I feel quite stupid posting this today, but I have come to a very profound conclusion in the last couple of weeks. I feel stupid because the conclusion is not really profound at all, and it has taken me years of marriage to wrap my brain around it. I always thought I was a pretty clever girl, but this one has taken me a while. I have discovered the secret to a happy marriage.
Don't get me wrong; the last eight years have been mostly very happy ones. My husband and I enjoy each others company. We appreciate the other's sense of humour. He "gets" me, and I "get" him. But I have secretly been driving him crazy for years. You see, George is rather tidy, and I am a bit more free spirited. I fail to notice that my nightgown has been hanging on the bedpost for three weeks or that I have left the drawer in the kitchen open again. When I look into the room, my eyes don't even focus on the cereal box on the table or the book that I was reading left lying on the floor. This drives my husband crazy. He comes home from a long day at work, sees the cereal box and the not-yet-sorted shopping bags on the counter (which were left there because I was distracted when the phone rang and then ultimately forgot they even existed). He is bothered by these things the same way that I am bothered when I read gross misspellings and poor grammar. He is bothered by these things the same way I am bothered by headlice or moldy bread. It's that bad. And I am only just "getting" this.
I am not inspired to keep a super tidy house because it doesn't bother me. I will not have grungy countertops or nasty sinks, but clutter goes completely unnoticed by my eyes. What I have recently figured out is that if I maintain more order at home, it makes my husband happy. If I look at a pile of clean laundry that needs putting away, I now think of it as an opportunity to make my husband happy, and I do so love it when my husband is happy. I have often heard it said that "when Mama's happy, everybody's happy," but this also applies very much to Dad.

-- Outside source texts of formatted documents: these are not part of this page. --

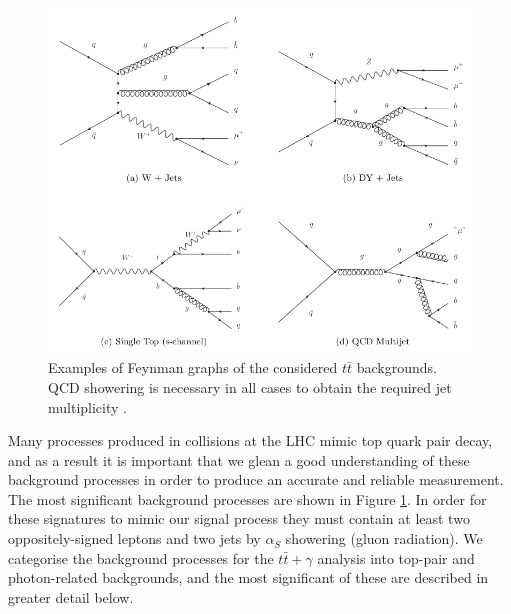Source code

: \begin{figure} [h!]
\begin{center}
\includegraphics[width=\textwidth]{Figures/BackgroundDiagrams.png}
\end{center}
\caption{Examples of Feynman graphs of the considered $t\bar{t}$ backgrounds. QCD showering is necessary in all cases to obtain the required jet multiplicity \cite{ttgammabackgroundestimation}.}
\label{fig-SignalBackgrounds}
\end{figure}

Many processes produced in collisions at the LHC mimic top quark pair decay, and as a result it is important that we glean a good understanding of these background processes in order to produce an accurate and reliable measurement. The most significant background processes are shown in Figure \ref{fig-SignalBackgrounds}. In order for these signatures to mimic our signal process they must contain at least two oppositely-signed leptons and two jets by $\alpha_S$ showering (gluon radiation). We categorise the background processes for the $t\bar{t}+\gamma$ analysis into top-pair and photon-related backgrounds, and the most significant of these are described in greater detail below.

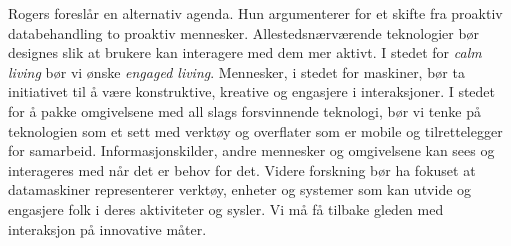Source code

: {Rogers foreslår en alternativ agenda. Hun argumenterer for et skifte fra proaktiv databehandling to proaktiv mennesker. Allestedsnærværende teknologier bør designes slik at brukere kan interagere med dem mer aktivt. I stedet for \emph{calm living} bør vi ønske \emph{engaged living}. Mennesker, i stedet for maskiner, bør ta initiativet til å være konstruktive, kreative og engasjere i interaksjoner. I stedet for å pakke omgivelsene med all slags forsvinnende teknologi, bør vi tenke på teknologien som et sett med verktøy og overflater som er mobile og tilrettelegger for samarbeid. Informasjonskilder, andre mennesker og omgivelsene kan sees og interageres med når det er behov for det. Videre forskning bør ha fokuset at datamaskiner representerer verktøy, enheter og systemer som kan utvide og engasjere folk i deres aktiviteter og sysler. Vi må få tilbake gleden med interaksjon på innovative måter.
}

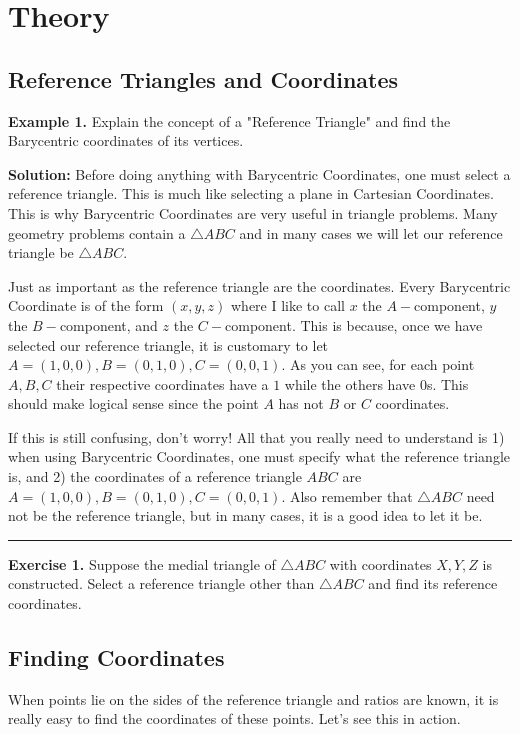 \documentclass{article}
\begin{document}
\section{Theory}
\subsection{Reference Triangles and Coordinates}
\textbf{Example 1.} Explain the concept of a "Reference Triangle" and find the Barycentric coordinates of its vertices.
\vspace{.1in}

\textbf{Solution:} Before doing anything with Barycentric Coordinates, one must select a reference triangle. This is much like selecting a plane in Cartesian Coordinates. This is why Barycentric Coordinates are very useful in triangle problems. Many geometry problems contain a $\triangle ABC$ and in many cases we will let our reference triangle be $\triangle ABC$. 

Just as important as the reference triangle are the coordinates. Every Barycentric Coordinate is of the form $(x,y,z)$ where I like to call $x$ the $A-$component, $y$ the $B-$component, and $z$ the $C-$component. This is because, once we have selected our reference triangle, it is customary to let $A=(1,0,0),B=(0,1,0),C=(0,0,1)$. As you can see, for each point $A,B,C$ their respective coordinates have a $1$ while the others have $0$s. This should make logical sense since the point $A$ has not $B$ or $C$ coordinates. 


If this is still confusing, don't worry! All that you really need to understand is 1) when using Barycentric Coordinates, one must specify what the reference triangle is, and 2) the coordinates of a reference triangle $ABC$ are $A=(1,0,0),B=(0,1,0),C=(0,0,1)$. Also remember that $\triangle ABC$ need not be the reference triangle, but in many cases, it is a good idea to let it be. 
\vspace{.2in}
\hrule
\vspace{.2in}
\textbf{Exercise 1.} Suppose the medial triangle of $\triangle ABC$ with coordinates $X,Y,Z$ is constructed. Select a reference triangle other than $\triangle ABC$ and find its reference coordinates.

\subsection{Finding Coordinates}
When points lie on the sides of the reference triangle and ratios are known, it is really easy to find the coordinates of these points. Let's see this in action.
\vspace{.2in}
\end{document}
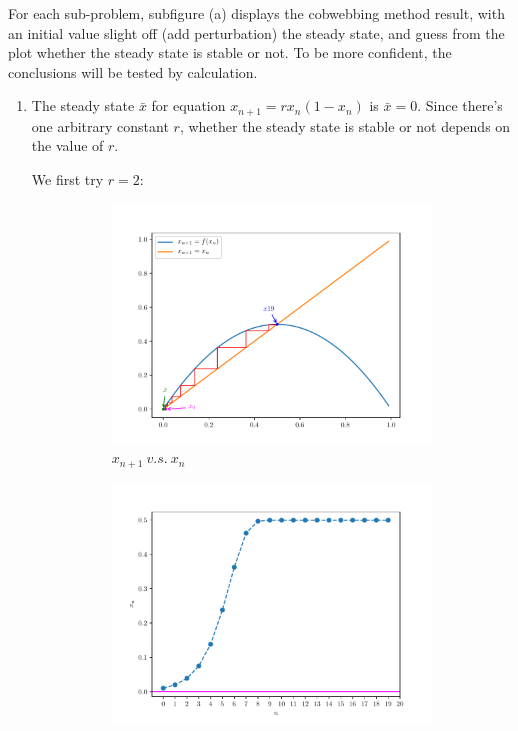 \begin{homeworkProblem}[2]
For each sub-problem, subfigure (a) displays the cobwebbing method result, with an initial value slight off (add perturbation) the steady state,
and guess from the plot whether the steady state is stable or not. To be more
confident, the conclusions will be tested by calculation.

\begin{enumerate}
\item The steady state $\bar x$ for equation $x_{n+1} = rx_n(1-x_n)$ is
$\bar x = 0$. Since there's one arbitrary constant $r$, whether the steady
state is stable or not depends on the value of $r$.

We first try $r=2$:
\begin{figure}[h]
    \centering
    \begin{subfigure}[t]{0.4\linewidth}
        \centering
        \includegraphics[scale=0.5]{fig/fig2(a)(1)_cob.pdf}
        \caption{$x_{n+1}\ v.s.\ x_n$}
    \end{subfigure}
    \hfill
    \begin{subfigure}[t]{0.4\linewidth}
        \centering
        \includegraphics[scale=0.5]{../fig/fig2(a)(1).pdf}

\end{subfigure}
\end{figure}
\end{enumerate}
\end{homeworkProblem}

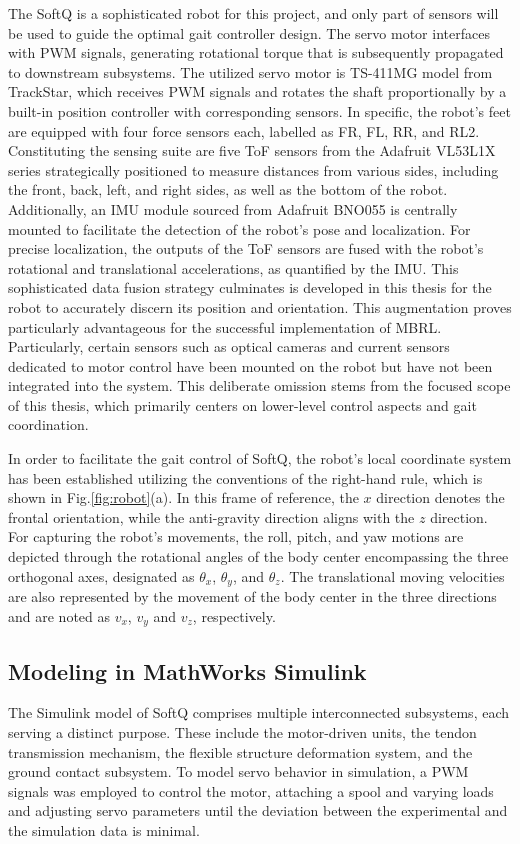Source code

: The SoftQ is a sophisticated robot for this project, and only part of sensors will be used to guide the optimal gait controller design. The servo motor interfaces with \ac{PWM} signals, generating rotational torque  that is subsequently propagated to downstream subsystems. The utilized servo motor is TS-411MG model from TrackStar, which receives \ac{PWM} signals and rotates the shaft proportionally by a built-in position controller with corresponding sensors. In specific, the robot's feet are equipped with four force sensors each, labelled as \ac{FR}, \ac{FL}, \ac{RR}, and \ac{RL2}. Constituting the sensing suite are five \ac{ToF} sensors from the Adafruit VL53L1X series strategically positioned to measure distances from various sides, including the front, back, left, and right sides, as well as the bottom of the robot. Additionally, an \ac{IMU} module sourced from Adafruit BNO055 is centrally mounted to facilitate the detection of the robot's pose and localization. For precise localization, the outputs of the \ac{ToF} sensors are fused with the robot's rotational and translational accelerations, as quantified by the \ac{IMU}. This sophisticated data fusion strategy culminates is developed in this thesis for the robot to accurately discern its position and orientation. This augmentation proves particularly advantageous for the successful implementation of \ac{MBRL}. Particularly, certain sensors such as optical cameras and current sensors dedicated to motor control have been mounted on the robot but have not been integrated into the system. This deliberate omission stems from the focused scope of this thesis, which primarily centers on lower-level control aspects and gait coordination.

In order to facilitate the gait control of SoftQ, the robot's local coordinate system has been established utilizing the conventions of the right-hand rule, which is shown in Fig.\ref{fig:robot}(a). In this frame of reference, the $x$ direction denotes the frontal orientation, while the anti-gravity direction aligns with the $z$ direction. For capturing the robot's movements, the roll, pitch, and yaw motions are depicted through the rotational angles of the body center encompassing the three orthogonal axes, designated as $\theta_x$, $\theta_y$, and $\theta_z$. The translational moving velocities are also represented by the movement of the body center in the three directions and are noted as $v_x$, $v_y$ and $v_z$, respectively.

\subsection{Modeling in MathWorks Simulink\texorpdfstring{\textsuperscript{\textregistered}}{(R)}}
\label{sec3.2}
The Simulink model of SoftQ comprises multiple interconnected subsystems, each serving a distinct purpose. These include the motor-driven units, the tendon transmission mechanism, the flexible structure deformation system, and the ground contact subsystem. To model servo behavior in simulation, a \ac{PWM} signals was employed to control the motor, attaching a spool and varying loads and adjusting servo parameters until the deviation between the experimental and the simulation data is minimal.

So...the secret to a happy marriage? Find out what your partner wants, and give it to them. It has taken me eight years to determine that making the bed and putting away the dishes would bring glee to my partner. And for me, regarding that unmade bed as an opportunity to show my husband that I care about him, makes me feel much more inspired to complete the task.
So...that is what's working this week. We'll see if I carry on feeling so service-oriented as I become more and more pregnant, but for now, I feel enlightened and George feels loved. Who knew that those Five Love Languages were for real??
2 comments:
Very enlightening. Too often the simple realizations are the ones that aren't simple at all to realize.
I have to say you helped me out here very much! Stephen is the exact same way as George!